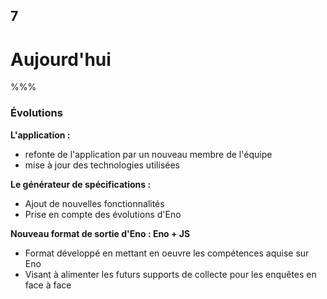 <!-- .slide: data-background-image="images/insee_ensai.png" data-background-size="600px" class="chapter" -->

## 7

<h1>Aujourd'hui</h1>

%%%

<!-- .slide: class="slide" data-background-image="images/insee_ensai.png" data-background-size="600px" -->

### Évolutions

**L'application :**

- refonte de l'application par un nouveau membre de l'équipe
- mise à jour des technologies utilisées

**Le générateur de spécifications :**

- Ajout de nouvelles fonctionnalités
- Prise en compte des évolutions d'Eno

**Nouveau format de sortie d'Eno : Eno + JS**

- Format développé en mettant en oeuvre les compétences aquise sur Eno
- Visant à alimenter les futurs supports de collecte pour les enquêtes en face à face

* _EXERCISE BRIEF_
Without the pictures, output the full listing exactly as it stands.

* _FINISHED TASK_
 <!-- .slide: data-background-image="images/insee_ensai.png" data-background-size="600px" class="chapter" -->

## 7

<h1>Aujourd'hui</h1>

%%%

<!-- .slide: class="slide" data-background-image="images/insee_ensai.png" data-background-size="600px" -->

### Évolutions

**L'application :**

- refonte de l'application par un nouveau membre de l'équipe
- mise à jour des technologies utilisées

**Le générateur de spécifications :**

- Ajout de nouvelles fonctionnalités
- Prise en compte des évolutions d'Eno

**Nouveau format de sortie d'Eno : Eno + JS**

- Format développé en mettant en oeuvre les compétences aquise sur Eno
- Visant à alimenter les futurs supports de collecte pour les enquêtes en face à face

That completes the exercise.